Komischerweise kommt bei uns aber auch niemand auf die Idee, das mit der frei fälschbaren Caller-ID mal endlich abzuschaffen. Wenn ich das richtig in Erinnerung habe, diente das dem Zweck, dass jemand, der aus einer Firma von einer Nebenstelle anruft, nicht seine persönliche Durchwahl anzeigt, sondern die Nummer, auf der der Angerufene zurückrufen soll, beispielsweise die -0.

Dass man hinten die Durchwahl frei angeben kann, hätte ja noch seinen Sinn. Aber dass man da beliebige Nummern angeben kann, und die Polizei schon warnt, dass Anrufe, die als „110“ im Display angezeigt werden, ausnahmslos Betrug seien, weil die Polizei nicht nur generell im Erstkontakt nicht anruft, sondern insbesondere auch gar nicht von der 110 raustelefonierte oder das könnte, sagt eigentlich schon sehr viel über unser Telefonsystem. Eigentlich dürfte das überhaupt nicht angehen, dass jemand anruft und dabei angeben kann, dass „110“ auf dem Display als Anrufer angezeigt wird.

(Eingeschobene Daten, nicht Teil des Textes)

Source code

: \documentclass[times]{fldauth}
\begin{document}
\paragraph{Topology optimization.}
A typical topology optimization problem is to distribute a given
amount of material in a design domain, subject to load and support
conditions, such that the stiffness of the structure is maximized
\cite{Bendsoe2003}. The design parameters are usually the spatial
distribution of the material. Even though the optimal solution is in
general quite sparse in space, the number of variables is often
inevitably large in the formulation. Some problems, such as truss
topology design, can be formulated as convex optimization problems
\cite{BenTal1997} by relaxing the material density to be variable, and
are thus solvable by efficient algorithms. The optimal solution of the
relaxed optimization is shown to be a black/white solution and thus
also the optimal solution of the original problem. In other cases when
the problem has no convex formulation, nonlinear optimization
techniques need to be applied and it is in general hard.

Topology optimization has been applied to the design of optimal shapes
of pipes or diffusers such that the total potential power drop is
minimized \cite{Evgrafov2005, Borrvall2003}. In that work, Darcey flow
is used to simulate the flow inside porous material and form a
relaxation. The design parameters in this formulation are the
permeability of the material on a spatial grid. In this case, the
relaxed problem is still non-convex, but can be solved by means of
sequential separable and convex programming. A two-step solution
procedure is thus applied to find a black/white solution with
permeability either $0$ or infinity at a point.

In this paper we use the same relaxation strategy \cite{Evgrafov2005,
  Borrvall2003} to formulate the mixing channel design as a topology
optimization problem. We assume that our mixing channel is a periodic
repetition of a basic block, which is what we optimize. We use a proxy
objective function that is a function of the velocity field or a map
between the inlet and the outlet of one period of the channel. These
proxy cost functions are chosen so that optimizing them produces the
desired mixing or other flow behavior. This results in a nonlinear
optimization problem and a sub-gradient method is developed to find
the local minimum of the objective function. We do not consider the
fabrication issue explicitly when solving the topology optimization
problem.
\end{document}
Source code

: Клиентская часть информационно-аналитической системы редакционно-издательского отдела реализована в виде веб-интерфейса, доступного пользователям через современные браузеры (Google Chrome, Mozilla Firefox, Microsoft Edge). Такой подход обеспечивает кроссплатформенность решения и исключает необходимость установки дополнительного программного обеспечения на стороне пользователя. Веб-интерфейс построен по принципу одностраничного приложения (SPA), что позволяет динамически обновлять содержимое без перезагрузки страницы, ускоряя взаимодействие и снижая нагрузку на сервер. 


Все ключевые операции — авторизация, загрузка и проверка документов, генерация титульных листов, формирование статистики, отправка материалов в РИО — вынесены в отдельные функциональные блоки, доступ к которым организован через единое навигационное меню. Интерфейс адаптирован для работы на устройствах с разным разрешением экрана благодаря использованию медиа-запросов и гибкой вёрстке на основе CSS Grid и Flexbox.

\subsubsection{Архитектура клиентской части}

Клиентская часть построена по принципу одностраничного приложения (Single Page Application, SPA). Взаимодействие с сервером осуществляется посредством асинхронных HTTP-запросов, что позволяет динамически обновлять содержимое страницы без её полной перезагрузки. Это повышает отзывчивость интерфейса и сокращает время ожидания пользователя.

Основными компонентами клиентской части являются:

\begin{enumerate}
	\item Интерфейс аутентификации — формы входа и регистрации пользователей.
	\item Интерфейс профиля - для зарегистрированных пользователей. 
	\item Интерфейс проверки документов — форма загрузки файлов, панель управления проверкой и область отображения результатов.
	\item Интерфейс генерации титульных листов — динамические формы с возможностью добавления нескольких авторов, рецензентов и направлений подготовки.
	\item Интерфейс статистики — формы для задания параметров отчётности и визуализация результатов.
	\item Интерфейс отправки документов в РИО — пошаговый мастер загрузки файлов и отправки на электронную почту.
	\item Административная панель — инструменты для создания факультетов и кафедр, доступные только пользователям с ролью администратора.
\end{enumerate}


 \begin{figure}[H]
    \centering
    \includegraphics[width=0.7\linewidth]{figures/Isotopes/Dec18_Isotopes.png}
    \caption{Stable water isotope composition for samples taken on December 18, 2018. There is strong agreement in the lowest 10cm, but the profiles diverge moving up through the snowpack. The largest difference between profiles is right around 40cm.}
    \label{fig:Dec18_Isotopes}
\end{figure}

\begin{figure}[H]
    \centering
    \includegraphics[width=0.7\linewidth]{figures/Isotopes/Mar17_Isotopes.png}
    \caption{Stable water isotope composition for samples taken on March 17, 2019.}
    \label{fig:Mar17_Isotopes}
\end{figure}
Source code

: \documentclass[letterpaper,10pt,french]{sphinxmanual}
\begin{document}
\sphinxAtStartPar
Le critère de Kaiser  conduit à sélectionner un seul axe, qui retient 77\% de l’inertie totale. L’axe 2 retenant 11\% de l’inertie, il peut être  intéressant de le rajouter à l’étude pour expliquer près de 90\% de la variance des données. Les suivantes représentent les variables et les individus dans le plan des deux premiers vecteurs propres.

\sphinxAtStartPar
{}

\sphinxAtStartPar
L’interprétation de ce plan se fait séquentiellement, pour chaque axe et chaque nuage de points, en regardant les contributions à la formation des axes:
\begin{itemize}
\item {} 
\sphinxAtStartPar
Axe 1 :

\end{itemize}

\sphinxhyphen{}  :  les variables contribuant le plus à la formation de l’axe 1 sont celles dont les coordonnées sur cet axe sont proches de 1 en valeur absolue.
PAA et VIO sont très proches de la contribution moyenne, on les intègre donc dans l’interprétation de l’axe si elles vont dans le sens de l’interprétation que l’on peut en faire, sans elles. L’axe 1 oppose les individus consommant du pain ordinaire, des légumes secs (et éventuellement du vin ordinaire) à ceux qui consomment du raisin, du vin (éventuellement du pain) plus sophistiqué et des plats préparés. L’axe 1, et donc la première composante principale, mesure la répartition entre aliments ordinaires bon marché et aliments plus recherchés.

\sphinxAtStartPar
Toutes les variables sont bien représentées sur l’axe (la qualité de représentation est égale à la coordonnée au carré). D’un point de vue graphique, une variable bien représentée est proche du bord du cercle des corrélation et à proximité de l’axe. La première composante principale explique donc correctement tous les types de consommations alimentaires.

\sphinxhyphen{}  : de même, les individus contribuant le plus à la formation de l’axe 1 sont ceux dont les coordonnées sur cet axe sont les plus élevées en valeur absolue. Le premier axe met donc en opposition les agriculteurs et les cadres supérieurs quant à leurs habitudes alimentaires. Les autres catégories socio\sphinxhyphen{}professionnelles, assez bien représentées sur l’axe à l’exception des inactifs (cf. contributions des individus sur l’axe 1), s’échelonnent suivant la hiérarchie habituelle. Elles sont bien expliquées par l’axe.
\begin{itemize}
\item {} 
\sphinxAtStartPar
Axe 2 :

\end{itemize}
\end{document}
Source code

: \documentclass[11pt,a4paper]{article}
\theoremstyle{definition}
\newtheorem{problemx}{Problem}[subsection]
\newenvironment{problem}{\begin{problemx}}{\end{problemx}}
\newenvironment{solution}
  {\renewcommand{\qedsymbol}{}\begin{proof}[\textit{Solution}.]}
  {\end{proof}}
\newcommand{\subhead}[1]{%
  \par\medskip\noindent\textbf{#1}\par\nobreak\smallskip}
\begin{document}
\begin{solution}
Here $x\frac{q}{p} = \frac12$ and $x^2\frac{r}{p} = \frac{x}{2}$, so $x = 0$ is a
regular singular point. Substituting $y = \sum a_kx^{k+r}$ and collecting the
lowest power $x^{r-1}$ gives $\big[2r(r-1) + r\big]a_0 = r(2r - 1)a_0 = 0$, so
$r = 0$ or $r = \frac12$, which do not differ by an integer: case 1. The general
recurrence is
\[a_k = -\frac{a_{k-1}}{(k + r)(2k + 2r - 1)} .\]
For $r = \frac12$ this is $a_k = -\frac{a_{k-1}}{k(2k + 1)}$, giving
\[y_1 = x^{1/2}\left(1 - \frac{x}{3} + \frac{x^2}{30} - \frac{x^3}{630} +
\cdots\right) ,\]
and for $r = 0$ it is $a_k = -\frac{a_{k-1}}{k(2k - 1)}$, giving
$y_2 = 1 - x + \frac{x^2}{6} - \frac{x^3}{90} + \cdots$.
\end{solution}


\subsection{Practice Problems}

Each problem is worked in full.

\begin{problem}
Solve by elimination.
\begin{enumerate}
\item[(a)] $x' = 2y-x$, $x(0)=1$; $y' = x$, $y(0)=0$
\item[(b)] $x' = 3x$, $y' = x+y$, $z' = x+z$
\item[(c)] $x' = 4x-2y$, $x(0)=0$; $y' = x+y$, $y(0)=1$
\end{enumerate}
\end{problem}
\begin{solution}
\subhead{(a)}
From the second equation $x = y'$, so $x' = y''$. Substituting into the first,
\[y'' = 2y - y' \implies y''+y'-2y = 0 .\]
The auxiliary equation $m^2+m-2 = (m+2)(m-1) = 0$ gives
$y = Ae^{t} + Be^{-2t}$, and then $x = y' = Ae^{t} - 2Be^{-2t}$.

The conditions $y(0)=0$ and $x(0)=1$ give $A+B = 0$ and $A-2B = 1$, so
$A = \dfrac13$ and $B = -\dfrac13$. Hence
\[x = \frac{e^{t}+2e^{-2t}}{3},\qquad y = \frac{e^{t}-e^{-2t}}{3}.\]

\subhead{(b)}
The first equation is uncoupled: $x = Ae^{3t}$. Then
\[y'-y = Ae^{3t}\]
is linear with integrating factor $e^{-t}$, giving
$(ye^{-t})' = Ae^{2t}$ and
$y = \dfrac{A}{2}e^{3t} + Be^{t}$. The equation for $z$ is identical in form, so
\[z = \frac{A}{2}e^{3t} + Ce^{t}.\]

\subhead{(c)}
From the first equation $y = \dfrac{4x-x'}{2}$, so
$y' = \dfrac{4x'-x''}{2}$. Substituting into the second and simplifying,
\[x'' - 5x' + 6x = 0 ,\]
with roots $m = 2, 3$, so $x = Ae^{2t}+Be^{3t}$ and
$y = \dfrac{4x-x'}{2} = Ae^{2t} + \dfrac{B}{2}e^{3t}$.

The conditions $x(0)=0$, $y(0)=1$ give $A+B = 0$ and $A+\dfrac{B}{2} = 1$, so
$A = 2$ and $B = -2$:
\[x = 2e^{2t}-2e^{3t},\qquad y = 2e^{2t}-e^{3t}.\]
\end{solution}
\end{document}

Wollte die Bundesregierung nicht ganz groß in den Cyberkrieg einsteigen und Cyberangriffe abwehren? Das Telefonsystem ist auch eine IT-Anlage. Und wenn man bedenkt, wieviele Leute schon in hohen Beträgen geschädigt wurden, weil irgendwer anruft und eine falsche Identität und eine falsche Telefonnummer vorgaukelt. Mir fehlt jedes Verständnis dafür, dass sowas noch geht. Dauerbetrugsmasche und keiner macht was dagegen. Aber alle sind sie Cyberkrieger.

Ach, ja: War nicht der Plan der Bundesregierung, zurückzuhacken und uns so zu verteidigen? Müsste ich die also jetzt zurückrufen und die auch irgendwie betrügen?